Directions:
In the data below, find every line with the string "https" and pull it out.

Exercise input:
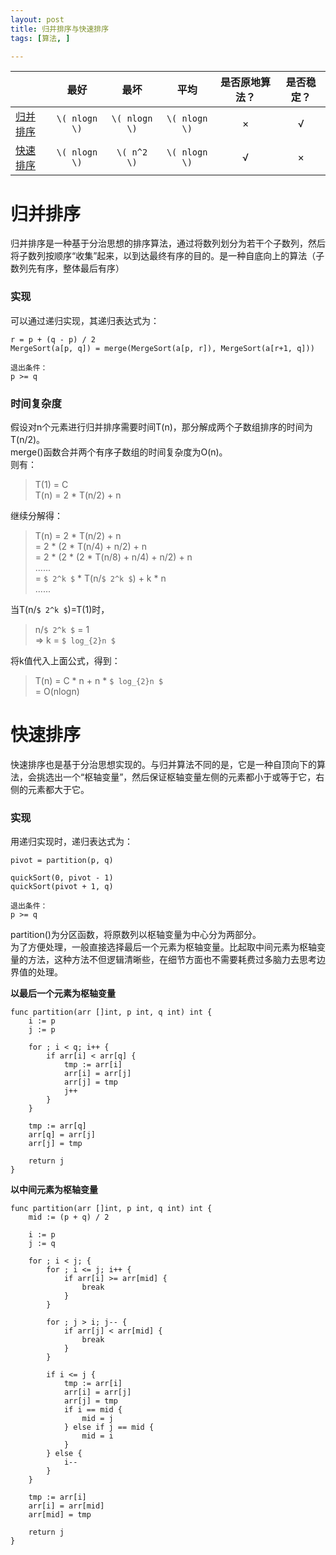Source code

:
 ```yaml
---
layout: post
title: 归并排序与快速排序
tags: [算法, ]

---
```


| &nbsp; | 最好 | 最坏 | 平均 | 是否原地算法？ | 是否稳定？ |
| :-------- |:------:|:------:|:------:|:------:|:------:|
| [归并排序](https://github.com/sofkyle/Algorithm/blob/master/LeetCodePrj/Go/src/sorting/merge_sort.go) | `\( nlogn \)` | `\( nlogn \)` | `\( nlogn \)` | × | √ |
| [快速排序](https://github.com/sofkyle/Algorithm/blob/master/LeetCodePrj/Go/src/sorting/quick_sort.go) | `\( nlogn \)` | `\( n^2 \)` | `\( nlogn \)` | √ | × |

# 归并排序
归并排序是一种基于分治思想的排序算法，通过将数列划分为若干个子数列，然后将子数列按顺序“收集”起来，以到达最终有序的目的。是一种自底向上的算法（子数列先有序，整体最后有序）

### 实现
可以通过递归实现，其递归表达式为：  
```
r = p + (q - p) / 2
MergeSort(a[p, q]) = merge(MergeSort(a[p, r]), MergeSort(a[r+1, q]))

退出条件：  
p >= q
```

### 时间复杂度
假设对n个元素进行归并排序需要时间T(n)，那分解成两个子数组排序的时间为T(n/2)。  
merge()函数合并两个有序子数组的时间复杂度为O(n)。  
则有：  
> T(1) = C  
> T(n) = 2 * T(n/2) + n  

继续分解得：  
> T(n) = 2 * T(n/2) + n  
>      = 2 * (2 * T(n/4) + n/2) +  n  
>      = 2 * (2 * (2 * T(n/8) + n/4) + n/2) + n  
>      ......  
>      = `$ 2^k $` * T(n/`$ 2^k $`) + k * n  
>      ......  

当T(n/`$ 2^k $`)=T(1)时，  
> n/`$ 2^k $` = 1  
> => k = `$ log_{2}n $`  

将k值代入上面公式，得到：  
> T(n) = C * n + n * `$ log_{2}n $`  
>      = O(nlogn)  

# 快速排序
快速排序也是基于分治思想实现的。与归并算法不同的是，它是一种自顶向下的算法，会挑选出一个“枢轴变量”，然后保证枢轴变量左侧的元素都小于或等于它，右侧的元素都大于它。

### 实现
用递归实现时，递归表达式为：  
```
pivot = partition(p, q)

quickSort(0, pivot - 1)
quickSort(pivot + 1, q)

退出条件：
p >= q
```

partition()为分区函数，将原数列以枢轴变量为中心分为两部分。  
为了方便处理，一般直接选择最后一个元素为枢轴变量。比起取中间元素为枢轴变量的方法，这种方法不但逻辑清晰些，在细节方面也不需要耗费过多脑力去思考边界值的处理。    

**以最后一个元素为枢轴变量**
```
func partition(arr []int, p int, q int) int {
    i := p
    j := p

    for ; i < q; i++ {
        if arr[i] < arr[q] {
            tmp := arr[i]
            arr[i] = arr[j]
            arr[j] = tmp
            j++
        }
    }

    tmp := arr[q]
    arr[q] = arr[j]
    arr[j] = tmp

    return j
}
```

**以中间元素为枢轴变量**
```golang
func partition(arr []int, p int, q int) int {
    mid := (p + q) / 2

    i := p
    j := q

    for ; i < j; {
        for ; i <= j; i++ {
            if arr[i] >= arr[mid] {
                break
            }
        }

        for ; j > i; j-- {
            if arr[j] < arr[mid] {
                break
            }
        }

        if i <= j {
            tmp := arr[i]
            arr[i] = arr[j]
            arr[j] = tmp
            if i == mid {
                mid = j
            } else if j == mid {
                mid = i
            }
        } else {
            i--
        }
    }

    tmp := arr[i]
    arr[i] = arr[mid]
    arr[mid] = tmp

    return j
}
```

Completed task:
| [归并排序](https://github.com/sofkyle/Algorithm/blob/master/LeetCodePrj/Go/src/sorting/merge_sort.go) | `\( nlogn \)` | `\( nlogn \)` | `\( nlogn \)` | × | √ |
| [快速排序](https://github.com/sofkyle/Algorithm/blob/master/LeetCodePrj/Go/src/sorting/quick_sort.go) | `\( nlogn \)` | `\( n^2 \)` | `\( nlogn \)` | √ | × |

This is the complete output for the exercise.